Cybercrime Act: some unforeseen consequences
by Adrian McCullagh & Martin McEniery
The Commonwealth Government has attempted to address the increasing problems of IT security for online activities and business by enacting the Cybercrime Act 2001. The intention behind the Act is to criminalise activities such as computer hacking, denial of service attacks, spreading computer viruses and interfering with websites.
The Offences Act is comprised of two separate schedules. Schedule 1 creates the following offences to replace those previously found in the Crimes Act:
(a) Unauthorised access to or modification of data stored in a computer with intent to commit a serious offence
(b) Unauthorised impairment of electronic communication to or from a computer with intent to commit a serious offence
(c) Unauthorised modification of data to cause impairment
(d) Unauthorised impairment of an electronic communication
(e) Unauthorised access to, or modification of restricted data (ie, data protected by a password or other security feature), where the restricted data is either held for or on behalf of the Commonwealth or the access to or modification of it is caused by means of a telecommunications service
(f) Unauthorised impairment of data held on a computer disk etc
(g) Possession or control of data with intent to commit a computer offence
(h) Producing, supplying or obtaining data with intent to commit a computer offence.
There is also a so-called 'accomplice provision' in the Act, which provides that, for the purposes of any of the above offences, a person causes unauthorised access, modification or impairment if the person's conduct 'substantially contributes to' the occurrence of the offence.
Schedule 2 of the Cybercrime Act has introduced far-reaching law enforcement powers relating to the search and seizure of electronically stored data. The provisions allow:
- equipment found at premises to be moved to another place for examination if there are reasonable grounds to believe that it contains or constitutes evidential material and it is practicable to do so
- executing officers to operate electronic equipment and copy data to a disk, tape or other associated device if they believe on reasonable grounds that the equipment may constitute evidential material
- an order to be obtained from a magistrate requiring a specified person to provide the information and assistance that is reasonable and necessary for an officer to access, copy and convert data found in computers into documentary form, and
- executing officers to access via computer, data that is not physically at the warrant premises.

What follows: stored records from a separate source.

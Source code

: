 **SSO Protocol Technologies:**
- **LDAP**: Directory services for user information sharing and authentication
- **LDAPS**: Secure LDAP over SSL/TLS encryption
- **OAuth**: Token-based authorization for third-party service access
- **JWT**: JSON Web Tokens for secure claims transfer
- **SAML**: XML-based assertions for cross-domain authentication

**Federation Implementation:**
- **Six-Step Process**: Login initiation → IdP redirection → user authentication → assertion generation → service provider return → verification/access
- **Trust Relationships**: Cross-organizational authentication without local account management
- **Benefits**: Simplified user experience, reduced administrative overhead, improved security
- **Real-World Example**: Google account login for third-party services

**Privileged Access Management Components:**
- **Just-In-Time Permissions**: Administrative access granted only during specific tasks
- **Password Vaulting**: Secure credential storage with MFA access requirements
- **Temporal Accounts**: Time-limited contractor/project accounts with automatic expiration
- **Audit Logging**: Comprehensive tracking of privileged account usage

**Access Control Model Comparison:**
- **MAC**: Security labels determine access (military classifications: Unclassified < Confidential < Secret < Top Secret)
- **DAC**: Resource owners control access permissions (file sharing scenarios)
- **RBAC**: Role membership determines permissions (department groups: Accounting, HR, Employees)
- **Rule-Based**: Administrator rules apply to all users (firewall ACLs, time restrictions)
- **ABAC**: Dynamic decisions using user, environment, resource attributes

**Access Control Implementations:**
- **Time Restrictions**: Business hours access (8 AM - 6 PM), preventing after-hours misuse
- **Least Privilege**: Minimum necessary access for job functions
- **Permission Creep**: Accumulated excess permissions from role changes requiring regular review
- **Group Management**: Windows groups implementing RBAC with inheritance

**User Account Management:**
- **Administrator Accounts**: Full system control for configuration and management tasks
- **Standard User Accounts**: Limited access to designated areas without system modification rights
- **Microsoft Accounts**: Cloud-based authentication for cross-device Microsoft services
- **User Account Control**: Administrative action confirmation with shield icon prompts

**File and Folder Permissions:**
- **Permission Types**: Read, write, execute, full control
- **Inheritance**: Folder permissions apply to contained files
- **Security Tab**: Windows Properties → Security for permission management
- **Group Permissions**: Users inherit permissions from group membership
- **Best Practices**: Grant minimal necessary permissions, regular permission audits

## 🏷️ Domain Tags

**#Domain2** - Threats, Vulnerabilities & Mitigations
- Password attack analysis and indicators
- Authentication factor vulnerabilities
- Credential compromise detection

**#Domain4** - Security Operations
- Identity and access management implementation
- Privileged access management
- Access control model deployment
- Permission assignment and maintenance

The provisions of the Cybercrime Act have already attracted criticism from those in the IT security industry due to the high potential for offences to be committed in the course of every day investigations carried out to determine the level of security or otherwise of a client's system. Activities such as penetration testing and ethical attacks without authority will technically offend the provisions despite the intention behind them. For example, the possession offence outlined in paragraph (g) above, is designed to catch people in possession of technology to be used for hacking activities, however, it fails to recognise that similar or identical tools may be used for legitimate security purposes. IT security providers must be very careful in the allocation of such tools to staff and consultants and should closely monitor their usage. It is also particularly concerning that some of the offences can be established regardless of whether any damage has been incurred and that some offences are absolute liability offences, meaning that mistake of fact cannot be made out as a defence.
Furthermore, the law enforcement provisions have been criticised for potentially undermining confidence in the security and integrity of electronic transactions and overriding the common law privilege against self-incrimination. These criticisms have arisen due to the ability of magistrates to give 'assistance orders' which are designed to compel persons to assist an investigation, effectively by allowing access to their computer systems. This may involve revealing passwords and any data, encrypted or otherwise. Consequently concerns have been raised that the breadth of the law enforcement provisions may result in the privacy of individuals being infringed. There is also concern that even persons who are not under suspicion can still be compelled to cooperate with an assistance order and there does not seem to be any safeguards in place for people who honestly cannot provide the required assistance.
It is essential that providers of IT security services are made aware of these recent changes to the legal environment in which they operate. It is significant that the majority of the offences outlined in the Cybercrime Act occur because of unauthorised activities. Providing clear written authorisation is obtained from clients such activities will not be an offence under the Act. Therefore, it is advisable to obtain written authorisation backed by appropriate indemnities from all clients prior to conducting any security investigations in order to avoid criminal liability.